The show posits Mondrian not as a dreamer pursuing some far-flung state of perfection but rather as a holistic thinker who courted a heterogenous, relational practice. Through the dynamic evolution of his work, in relation to De Stijl as a group, and with the curation of his own exhibitions throughout his career, he pursued a broad program designed to reconstruct the visual atmosphere.

If Mondrian sounds a bit freaky, it’s important to remember that Modernism and its many tributaries had the goal of changing the world, as all artistic or philosophical movements should. At its best, the movements under the Modernist umbrella wanted to create a better, more equitable society through experimentation, subversion, abstraction, and progress—a sort of sublime newness.
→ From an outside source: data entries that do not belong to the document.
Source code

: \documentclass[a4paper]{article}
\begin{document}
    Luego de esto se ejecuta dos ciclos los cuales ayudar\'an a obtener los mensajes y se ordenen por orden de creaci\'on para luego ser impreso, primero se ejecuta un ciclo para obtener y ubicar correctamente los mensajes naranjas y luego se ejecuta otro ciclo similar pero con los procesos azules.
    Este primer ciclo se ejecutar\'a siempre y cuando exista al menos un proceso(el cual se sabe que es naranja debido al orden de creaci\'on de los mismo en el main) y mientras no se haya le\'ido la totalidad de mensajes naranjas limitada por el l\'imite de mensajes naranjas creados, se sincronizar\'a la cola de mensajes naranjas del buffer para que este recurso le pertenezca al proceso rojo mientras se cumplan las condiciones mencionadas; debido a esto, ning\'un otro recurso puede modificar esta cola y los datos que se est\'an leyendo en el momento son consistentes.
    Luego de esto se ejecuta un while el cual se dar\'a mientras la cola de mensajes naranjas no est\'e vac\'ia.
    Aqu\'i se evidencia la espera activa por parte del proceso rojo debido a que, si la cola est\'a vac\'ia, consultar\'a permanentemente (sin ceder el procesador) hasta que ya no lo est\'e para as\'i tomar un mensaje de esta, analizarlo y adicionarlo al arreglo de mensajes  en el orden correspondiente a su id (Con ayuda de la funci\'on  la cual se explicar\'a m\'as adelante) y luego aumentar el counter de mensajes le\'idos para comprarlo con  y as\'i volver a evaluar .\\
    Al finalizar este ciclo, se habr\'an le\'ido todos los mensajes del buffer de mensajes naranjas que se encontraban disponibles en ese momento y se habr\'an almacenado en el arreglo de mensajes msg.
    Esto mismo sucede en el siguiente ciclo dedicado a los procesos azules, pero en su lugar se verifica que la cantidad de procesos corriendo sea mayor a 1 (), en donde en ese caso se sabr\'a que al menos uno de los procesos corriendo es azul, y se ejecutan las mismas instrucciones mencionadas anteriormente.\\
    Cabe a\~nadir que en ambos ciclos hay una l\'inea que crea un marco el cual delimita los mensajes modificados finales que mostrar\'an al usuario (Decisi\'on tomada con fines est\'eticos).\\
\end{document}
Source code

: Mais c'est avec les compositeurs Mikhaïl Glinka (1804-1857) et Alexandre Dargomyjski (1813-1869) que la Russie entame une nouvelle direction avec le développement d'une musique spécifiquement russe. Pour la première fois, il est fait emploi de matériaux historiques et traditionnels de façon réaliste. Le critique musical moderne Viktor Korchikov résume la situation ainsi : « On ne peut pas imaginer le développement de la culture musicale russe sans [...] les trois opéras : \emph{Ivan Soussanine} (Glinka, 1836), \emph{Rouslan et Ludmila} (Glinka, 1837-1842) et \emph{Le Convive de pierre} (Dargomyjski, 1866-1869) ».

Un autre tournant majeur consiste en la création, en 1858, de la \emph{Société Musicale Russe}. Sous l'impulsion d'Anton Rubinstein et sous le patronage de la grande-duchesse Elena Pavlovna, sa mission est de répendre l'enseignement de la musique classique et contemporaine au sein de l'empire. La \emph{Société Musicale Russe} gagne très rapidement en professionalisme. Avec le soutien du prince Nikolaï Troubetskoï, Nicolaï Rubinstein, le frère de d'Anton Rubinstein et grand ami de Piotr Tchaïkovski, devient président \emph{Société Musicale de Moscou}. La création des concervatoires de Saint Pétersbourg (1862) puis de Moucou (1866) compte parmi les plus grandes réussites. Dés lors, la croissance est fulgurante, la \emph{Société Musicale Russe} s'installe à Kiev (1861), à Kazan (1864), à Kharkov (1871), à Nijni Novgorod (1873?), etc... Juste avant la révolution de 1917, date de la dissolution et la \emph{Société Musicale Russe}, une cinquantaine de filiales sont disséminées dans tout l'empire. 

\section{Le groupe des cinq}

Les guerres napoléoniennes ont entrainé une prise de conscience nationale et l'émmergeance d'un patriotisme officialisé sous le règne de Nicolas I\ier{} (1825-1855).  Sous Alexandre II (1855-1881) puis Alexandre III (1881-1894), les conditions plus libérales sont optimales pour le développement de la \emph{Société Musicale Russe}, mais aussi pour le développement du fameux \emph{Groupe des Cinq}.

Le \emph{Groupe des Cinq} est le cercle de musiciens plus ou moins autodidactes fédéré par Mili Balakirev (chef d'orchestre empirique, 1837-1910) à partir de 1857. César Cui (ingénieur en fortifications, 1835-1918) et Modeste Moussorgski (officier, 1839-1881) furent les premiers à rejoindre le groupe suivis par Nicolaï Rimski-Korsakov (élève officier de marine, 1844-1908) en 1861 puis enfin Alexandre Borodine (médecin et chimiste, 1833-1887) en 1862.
And of course, the world did change, but not because of the complete fulfillment of an absolute Futurist or Bolshevist or nudist (etc., etc.) vision.  It’s the ripped-off pieces of these ways of thinking and creating that led to the monumental progress of the 20th century.

Woods Near Oele, 1908, oil on canvas, 128 x 158 cm.
Kunstmuseum Den Haag © 2020 Mondrian/Holtzman Trust

Mondrian began his career in 1892. He painted still lifes, like the elegant Still Life with Oranges (1900, oil on canvas) and landscapes like the Impressionist-inspired Evening at Weesperzijde (1901–02). Over the course of nearly 20 years, he honed his skills as a painter, exploring artistic movements like Pointillism, Fauvism, and Cubism. Landscapes right before and during his Symbolist period, like Large Landscape (1907–08) and Woods Near Oele (1908), show the artist working in a highly expressive style that began to flirt with abstraction. In Apple Tree, pointillist version (1908–09, oil on composition board), a depiction of a tree in staccato strokes, Mondrian simplifies his technique further into lines and basic forms.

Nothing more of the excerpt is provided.